▶ **YOUR ASSIGNMENT**
Below are the records; output them exactly from the first line through the line with "Ferd murmured after", stopping there.

▶ **GIVEN RECORDS**
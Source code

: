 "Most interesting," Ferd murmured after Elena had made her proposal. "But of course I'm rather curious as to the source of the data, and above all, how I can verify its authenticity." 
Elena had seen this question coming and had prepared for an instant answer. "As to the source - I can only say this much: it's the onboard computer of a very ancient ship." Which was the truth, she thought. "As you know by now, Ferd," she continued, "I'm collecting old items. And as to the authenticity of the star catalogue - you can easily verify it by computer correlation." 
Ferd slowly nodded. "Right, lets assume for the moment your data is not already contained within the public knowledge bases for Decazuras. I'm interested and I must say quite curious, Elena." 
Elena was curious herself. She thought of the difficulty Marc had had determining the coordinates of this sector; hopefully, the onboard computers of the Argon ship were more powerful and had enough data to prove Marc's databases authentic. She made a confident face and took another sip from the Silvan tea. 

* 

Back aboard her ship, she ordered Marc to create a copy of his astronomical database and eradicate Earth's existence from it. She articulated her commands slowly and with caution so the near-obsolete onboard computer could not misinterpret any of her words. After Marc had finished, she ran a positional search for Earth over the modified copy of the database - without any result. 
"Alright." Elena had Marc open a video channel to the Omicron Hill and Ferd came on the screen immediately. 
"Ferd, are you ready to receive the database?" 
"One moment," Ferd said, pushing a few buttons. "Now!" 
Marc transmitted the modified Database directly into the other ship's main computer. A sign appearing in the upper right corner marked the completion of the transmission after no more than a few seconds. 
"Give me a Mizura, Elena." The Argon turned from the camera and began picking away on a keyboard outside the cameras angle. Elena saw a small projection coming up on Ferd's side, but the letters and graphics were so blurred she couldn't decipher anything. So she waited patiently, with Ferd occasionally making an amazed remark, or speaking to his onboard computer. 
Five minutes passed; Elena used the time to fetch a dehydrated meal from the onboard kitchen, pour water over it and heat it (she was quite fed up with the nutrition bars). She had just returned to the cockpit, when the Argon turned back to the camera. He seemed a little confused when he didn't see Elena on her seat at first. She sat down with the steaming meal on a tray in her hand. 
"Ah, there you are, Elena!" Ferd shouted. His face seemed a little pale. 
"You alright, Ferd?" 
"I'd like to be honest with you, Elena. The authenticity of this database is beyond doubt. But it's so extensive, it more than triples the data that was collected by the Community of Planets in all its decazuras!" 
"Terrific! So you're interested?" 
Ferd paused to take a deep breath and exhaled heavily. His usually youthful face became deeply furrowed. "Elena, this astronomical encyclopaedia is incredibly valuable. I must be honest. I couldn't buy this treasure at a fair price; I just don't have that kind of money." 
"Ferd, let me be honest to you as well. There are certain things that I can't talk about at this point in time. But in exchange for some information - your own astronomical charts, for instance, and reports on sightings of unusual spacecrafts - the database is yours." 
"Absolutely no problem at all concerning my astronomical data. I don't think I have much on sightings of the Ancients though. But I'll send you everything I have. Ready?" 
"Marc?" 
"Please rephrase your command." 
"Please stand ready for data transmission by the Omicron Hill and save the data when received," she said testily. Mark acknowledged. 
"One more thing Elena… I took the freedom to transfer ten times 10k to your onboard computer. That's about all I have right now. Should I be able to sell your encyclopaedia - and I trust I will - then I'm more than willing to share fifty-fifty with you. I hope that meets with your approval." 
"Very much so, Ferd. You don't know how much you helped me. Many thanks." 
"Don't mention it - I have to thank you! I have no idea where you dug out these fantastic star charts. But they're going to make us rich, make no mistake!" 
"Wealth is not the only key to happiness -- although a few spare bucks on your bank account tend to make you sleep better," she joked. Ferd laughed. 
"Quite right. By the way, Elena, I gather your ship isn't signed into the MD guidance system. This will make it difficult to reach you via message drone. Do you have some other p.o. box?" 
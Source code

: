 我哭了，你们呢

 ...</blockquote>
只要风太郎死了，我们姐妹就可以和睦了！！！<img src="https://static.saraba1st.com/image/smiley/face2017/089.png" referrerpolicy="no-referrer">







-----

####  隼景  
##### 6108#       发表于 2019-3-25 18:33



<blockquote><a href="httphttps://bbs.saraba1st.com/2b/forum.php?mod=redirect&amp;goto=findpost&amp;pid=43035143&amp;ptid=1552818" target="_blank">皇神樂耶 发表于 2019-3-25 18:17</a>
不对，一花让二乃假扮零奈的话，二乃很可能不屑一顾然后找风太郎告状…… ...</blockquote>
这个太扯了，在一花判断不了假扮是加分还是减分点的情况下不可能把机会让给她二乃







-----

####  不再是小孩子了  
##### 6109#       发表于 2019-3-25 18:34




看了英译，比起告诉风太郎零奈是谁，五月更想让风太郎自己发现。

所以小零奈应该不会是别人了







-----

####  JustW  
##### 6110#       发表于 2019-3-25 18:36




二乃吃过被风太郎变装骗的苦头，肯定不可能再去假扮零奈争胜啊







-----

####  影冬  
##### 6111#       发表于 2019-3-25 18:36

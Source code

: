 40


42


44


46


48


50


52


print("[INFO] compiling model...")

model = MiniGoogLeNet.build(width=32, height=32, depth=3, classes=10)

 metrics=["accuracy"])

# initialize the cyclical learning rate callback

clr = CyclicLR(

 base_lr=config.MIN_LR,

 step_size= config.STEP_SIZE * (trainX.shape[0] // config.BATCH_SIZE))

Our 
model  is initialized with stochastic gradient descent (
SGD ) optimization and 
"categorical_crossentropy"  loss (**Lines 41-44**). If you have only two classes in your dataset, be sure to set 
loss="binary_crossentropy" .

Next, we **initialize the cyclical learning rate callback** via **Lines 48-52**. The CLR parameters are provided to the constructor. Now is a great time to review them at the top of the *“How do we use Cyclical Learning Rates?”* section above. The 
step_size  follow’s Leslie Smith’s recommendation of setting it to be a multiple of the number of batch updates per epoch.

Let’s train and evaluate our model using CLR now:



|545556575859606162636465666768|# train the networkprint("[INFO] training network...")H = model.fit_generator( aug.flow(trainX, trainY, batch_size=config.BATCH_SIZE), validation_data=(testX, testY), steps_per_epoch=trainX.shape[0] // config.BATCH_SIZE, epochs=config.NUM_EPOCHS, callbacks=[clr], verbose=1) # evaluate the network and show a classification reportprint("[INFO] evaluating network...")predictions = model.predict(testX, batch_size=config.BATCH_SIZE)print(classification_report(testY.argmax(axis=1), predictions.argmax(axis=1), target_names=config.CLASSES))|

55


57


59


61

▶ **RESPONSE BELOW**
Source code

: "Most interesting," Ferd murmured after Elena had made her proposal. "But of course I'm rather curious as to the source of the data, and above all, how I can verify its authenticity." 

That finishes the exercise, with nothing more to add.